[mpoverlay]Real women have posted images of themselves in ‘fatkinis’ as a retaliation against society’s obsession with super-slim summer bodies.
In an age where Victoria’s Secret models are viewed as an ideal, 31 women sent in their images to prove otherwise.
Gabi Gregg, a writer for xojane.com, posted a request for the images, to inspire women with similar bodies as her own (a U.S. size 18) to feel good about wearing a bikini.
Ms Gregg wrote: ‘Our culture is so obsessed with having a “beach ready bod,” that the mere idea of someone my size in a swimsuit, let alone a bikini, is shocking to most.’
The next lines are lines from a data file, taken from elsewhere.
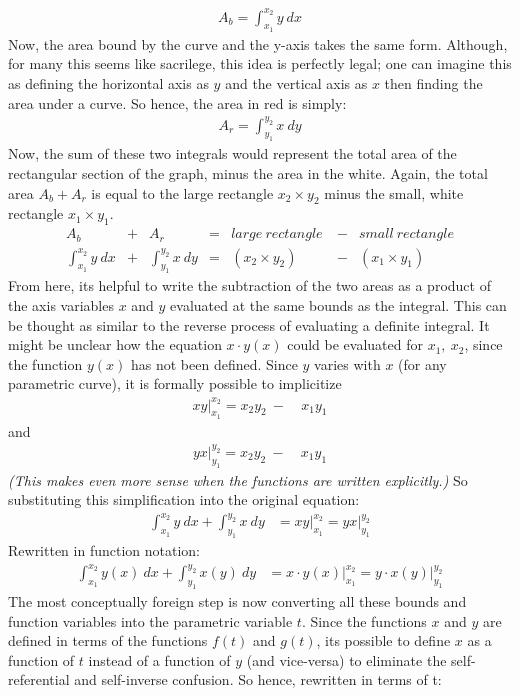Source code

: \documentclass[11pt,a4paper]{article}
\begin{document}
\begin{align*}
A_b = \int_{x_1}^{x_2} y\ dx
\end{align*}
Now, the area bound by the curve and the y-axis takes the same form.  Although, for many this seems like sacrilege, this idea is perfectly legal; one can imagine this as defining the horizontal axis as $y$ and the vertical axis as $x$ then finding the area under a curve.  So hence, the area in red is simply:
\begin{align*}
A_r = \int_{y_1}^{y_2} x \ dy
\end{align*}
Now, the sum of these two integrals would represent the total area of the rectangular section of the graph,  minus the area in the white. Again,  the total area $A_b + A_r$ is equal to the large rectangle $x_2 \times y_2$ minus the small, white rectangle $x_1 \times y_1$.
\begin{align*}
A_b &+ &A_r &= &large\ rectangle\ &- &small\ rectangle \\
\int_{x_1}^{x_2} y \ dx &+ &\int_{y_1}^{y_2} x \ dy &= &( x_2 \times y_2)\ \ & - &(x_1 \times y_1)
\end{align*}
From here, its helpful to write the subtraction of the two areas as a product of the axis variables $x$ and $y$ evaluated at the same bounds as the integral. This can be thought as similar to the reverse process of evaluating a definite integral. It might be unclear how the equation $x \cdot y(x)$ could be evaluated for $x_1 ,\ x_2$, since the function $y(x)$ has not been defined. Since $y$ varies with $x$ (for any parametric curve), it is formally possible to implicitize 
\begin{align*}
xy \Big|_{x_1}^{x_2} =  x_2 y_2\ -\ & x_1 y_1
\end{align*}
and
\begin{align*}
yx \Big|_{y_1}^{y_2} =  x_2 y_2\ -\ & x_1 y_1
\end{align*}
\textit{(This makes even more sense when the functions are written explicitly.)} So substituting this simplification into the original equation:
\begin{align*}
\int_{x_1}^{x_2} y \ dx + \int_{y_1}^{y_2} x \ dy &= xy \Big|_{x_1}^{x_2} = yx \Big|_{y_1}^{y_2} 
\end{align*}
Rewritten in function notation:
\begin{align*}
\int_{x_1}^{x_2} y(x) \ dx + \int_{y_1}^{y_2} x(y) \ dy &= x \cdot y(x) \Big|_{x_1}^{x_2} = y\cdot x(y) \Big|_{y_1}^{y_2}
\end{align*}
The most conceptually foreign step is now converting all these bounds and function variables into the parametric variable $t$.  Since the functions $x$ and $y$ are defined in terms of the functions $f(t)$ and $g(t)$,  its possible to define $x$ as a function of $t$ instead of a function of $y$ (and vice-versa) to eliminate the self-referential and self-inverse confusion.  So hence, rewritten in terms of t:
\end{document}
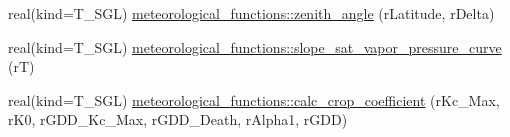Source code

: \begin{DoxyCompactItemize}
\item 
real(kind=T\_\-SGL) \hyperlink{namespacemeteorological__functions_ac9ecb6e3268d4b67678af28b23cce215}{meteorological\_\-functions::zenith\_\-angle} (rLatitude, rDelta)
\item 
real(kind=T\_\-SGL) \hyperlink{namespacemeteorological__functions_a6236f001864bef39fdd6a688e9c0f430}{meteorological\_\-functions::slope\_\-sat\_\-vapor\_\-pressure\_\-curve} (rT)
\item 
real(kind=T\_\-SGL) \hyperlink{namespacemeteorological__functions_ad8a6559646c993f06e81444054cc0076}{meteorological\_\-functions::calc\_\-crop\_\-coefficient} (rKc\_\-Max, rK0, rGDD\_\-Kc\_\-Max, rGDD\_\-Death, rAlpha1, rGDD)
\end{DoxyCompactItemize}
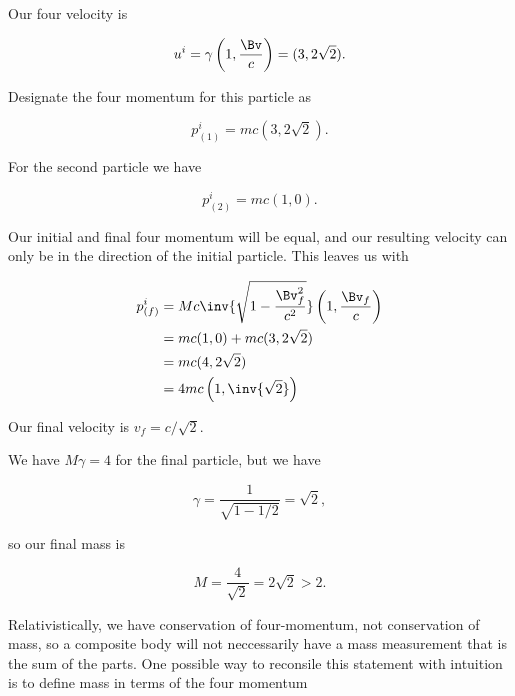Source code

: Our four velocity is

\begin{equation}\label{eqn:relElectroDynProblemSet2:50}
u^i
= \gamma \left( 1, \frac{\Bv}{c} \right) = ( 3, 2 \sqrt{2} ).
\end{equation}

Designate the four momentum for this particle as

\begin{equation}\label{eqn:relElectroDynProblemSet2:70}
p_{(1)}^i = m c ( 3, 2 \sqrt{2} ).
\end{equation}

For the second particle we have

\begin{equation}\label{eqn:relElectroDynProblemSet2:90}
p_{(2)}^i = m c ( 1, 0 ).
\end{equation}

Our initial and final four momentum will be equal, and our resulting velocity can only be in the direction of the initial particle.  This leaves us with

\begin{align*}
p_{(f)}^i
&= M c \inv{\sqrt{1 - \frac{\Bv_f^2}{c^2}}} \left( 1, \frac{\Bv_f}{c} \right) \\
&= m c ( 1, 0 ) + m c ( 3, 2 \sqrt{2} )  \\
&= m c ( 4, 2 \sqrt{2} ) \\
&= 4 m c \left( 1, \inv{\sqrt{2}} \right)
\end{align*}

Our final velocity is $v_f = c/\sqrt{2}$.

We have $M \gamma = 4$ for the final particle, but we have

\begin{equation}\label{eqn:relElectroDynProblemSet2:110}
\gamma = \frac{1}{\sqrt{1 - 1/2}} = \sqrt{2},
\end{equation}

so our final mass is

\begin{equation}\label{eqn:relElectroDynProblemSet2:130}
M = \frac{4}{\sqrt{2}} = 2 \sqrt{2} > 2.
\end{equation}

Relativistically, we have conservation of four-momentum, not conservation of mass, so a composite body will not neccessarily have a mass measurement that is the sum of the parts.  One possible way to reconsile this statement with intuition is to define mass in terms of the four momentum

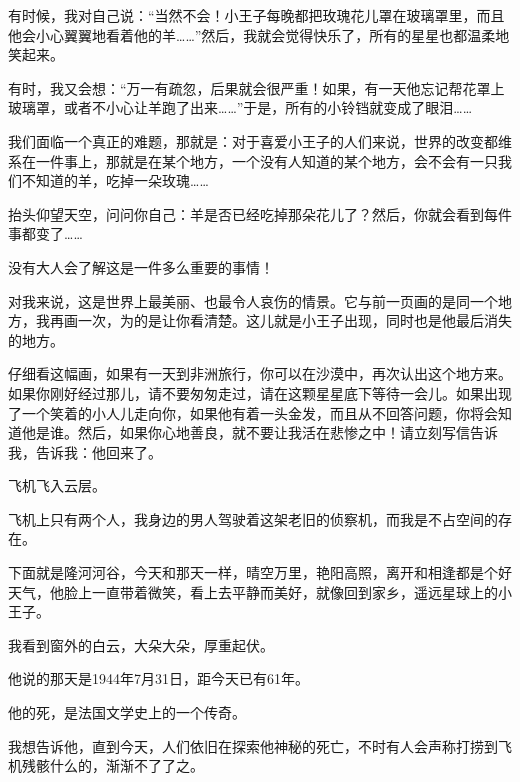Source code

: 有时候，我对自己说：“当然不会！小王子每晚都把玫瑰花儿罩在玻璃罩里，而且他会小心翼翼地看着他的羊\ldots{}\ldots{}”然后，我就会觉得快乐了，所有的星星也都温柔地笑起来。

有时，我又会想：“万一有疏忽，后果就会很严重！如果，有一天他忘记帮花罩上玻璃罩，或者不小心让羊跑了出来\ldots{}\ldots{}”于是，所有的小铃铛就变成了眼泪\ldots{}\ldots{}

我们面临一个真正的难题，那就是：对于喜爱小王子的人们来说，世界的改变都维系在一件事上，那就是在某个地方，一个没有人知道的某个地方，会不会有一只我们不知道的羊，吃掉一朵玫瑰\ldots{}\ldots{}

抬头仰望天空，问问你自己：羊是否已经吃掉那朵花儿了？然后，你就会看到每件事都变了\ldots{}\ldots{}

没有大人会了解这是一件多么重要的事情！

对我来说，这是世界上最美丽、也最令人哀伤的情景。它与前一页画的是同一个地方，我再画一次，为的是让你看清楚。这儿就是小王子出现，同时也是他最后消失的地方。

仔细看这幅画，如果有一天到非洲旅行，你可以在沙漠中，再次认出这个地方来。如果你刚好经过那儿，请不要匆匆走过，请在这颗星星底下等待一会儿。如果出现了一个笑着的小人儿走向你，如果他有着一头金发，而且从不回答问题，你将会知道他是谁。然后，如果你心地善良，就不要让我活在悲惨之中！请立刻写信告诉我，告诉我：他回来了。

{\startalignment[center]
 \setupcaption[textfig][location={bottom,center},width=\textwidth]
 \stopalignment}

\stoptitle
\stopbodymatter

\starttitle[title={1}]

飞机飞入云层。

飞机上只有两个人，我身边的男人驾驶着这架老旧的侦察机，而我是不占空间的存在。

下面就是隆河河谷，今天和那天一样，晴空万里，艳阳高照，离开和相逢都是个好天气，他脸上一直带着微笑，看上去平静而美好，就像回到家乡，遥远星球上的小王子。

我看到窗外的白云，大朵大朵，厚重起伏。

他说的那天是1944年7月31日，距今天已有61年。

他的死，是法国文学史上的一个传奇。

我想告诉他，直到今天，人们依旧在探索他神秘的死亡，不时有人会声称打捞到飞机残骸什么的，渐渐不了了之。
She continued: ‘I know first-hand how inspiring it can be to see people with bodies that look similar to my own feeling confident and happy on the beach in something other than a Hawaiian-print skirted one piece’
The bikini has come to inspire both dread and awe as our culture increasingly enshrines physical perfection through magazine features that encourage women to be bikini-ready for summer, and the constant trolling of other women by women.
Rather than being a statement about health, which it could have easily turned into, the gallery appears to be an endorsement of diversity, and an statement that no one particular size or shape of woman has a monopoly on being considered attractive or even ‘normal’.
The women featured in the gallery look vibrant and confident, regardless of their body-shapes or sizes.
While the writer and fashion blogger has received a wave of support from readers who applaud her confidence, some have been quick to judge.
There have been comments that Ms Gregg isn’t ‘flabby’ enough to be self-conscious, and her ‘toned, hourglass-shaped’ body makes it easier for her to put a picture of herself online.
Another commenter wrote: ‘I will be the combo breaker cause the sugar coating sometimes needs to stop. Sure you can love your body and flaunt it proudly, but objectively some girls needs to realize when an outfit just DOESN’T GO WITH YOUR BODY TYPE. Sometimes it just doesn’t fit right. Sorry, but it’s just how fashion goes, for thick and thin bodies.’
Ms Gregg, who posted the article today, tweeted earlier: ‘Already annoyed by the xojane comments. and I know they’re only going to get worse as the general public finds the article.’
Of her own body, Ms Gregg said: ‘I do acknowledge that I have some level of body privilege (but um, for the record: I totally have flab, stretch marks and cellulite, you just can’t see it in the photos I posted due to the high waisted bottoms and the distance of the shots).’
She added: “Hopefully this gallery, which features lots of body diversity, proves that it’s not only “toned” fat girls who can feel confident hitting the beach in a two piece.”